結婚を決める瞬間は? 婚活をこじらせる「ピンときた・こない」にある男女の“傲慢さと善良さ”

 現在、タクオさん夫妻には3人の子どもがいる。ちなみに、学生時代から交際していた彼女だが、その後、タクオさんと並行して4人の男性と交際していたことがわかった。友人たちには周知の事実だったが、いずれ結婚する相手だからとタクオさんには伏せてくれていたらしい。

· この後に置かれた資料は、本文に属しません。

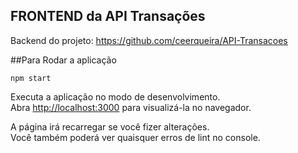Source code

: ## FRONTEND da API Transações 

Backend  do projeto: https://github.com/ceerqueira/API-Transacoes

##Para Rodar a aplicação

 `npm start`

Executa a aplicação no modo de desenvolvimento.\
Abra [http://localhost:3000](http://localhost:3000) para visualizá-la no navegador.

A página irá recarregar se você fizer alterações.\
Você também poderá ver quaisquer erros de lint no console.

「妻と交際中、僕の母に会わせたら、母は『もしウチが倒産するようなことがあっても、逃げずに支えてくれる人だね』と言ってました。前の彼女のことも知っているけど、あの子は逃げそう、と。親って案外ちゃんと見ているものだなと思いましたね」

 結婚はふたりで決めるべきものだが、周囲がその相手をどう評しているかが、後押しとなることがある。作中の架は、真実をいい子だと感じている。友人たちに会わせてもその“評価”は変わらない。そんなにいい子ならすぐに結婚すればいい。しかし、そうはしなかった。架は真実の行方を探しながら、自分はなぜすぐに真実との結婚を進めなかったのかも考えていくことになる。

 リョウタさんに話を戻そう。急に決まった海外赴任。交際半年の彼女とはこれを機に別れるという選択肢もあった。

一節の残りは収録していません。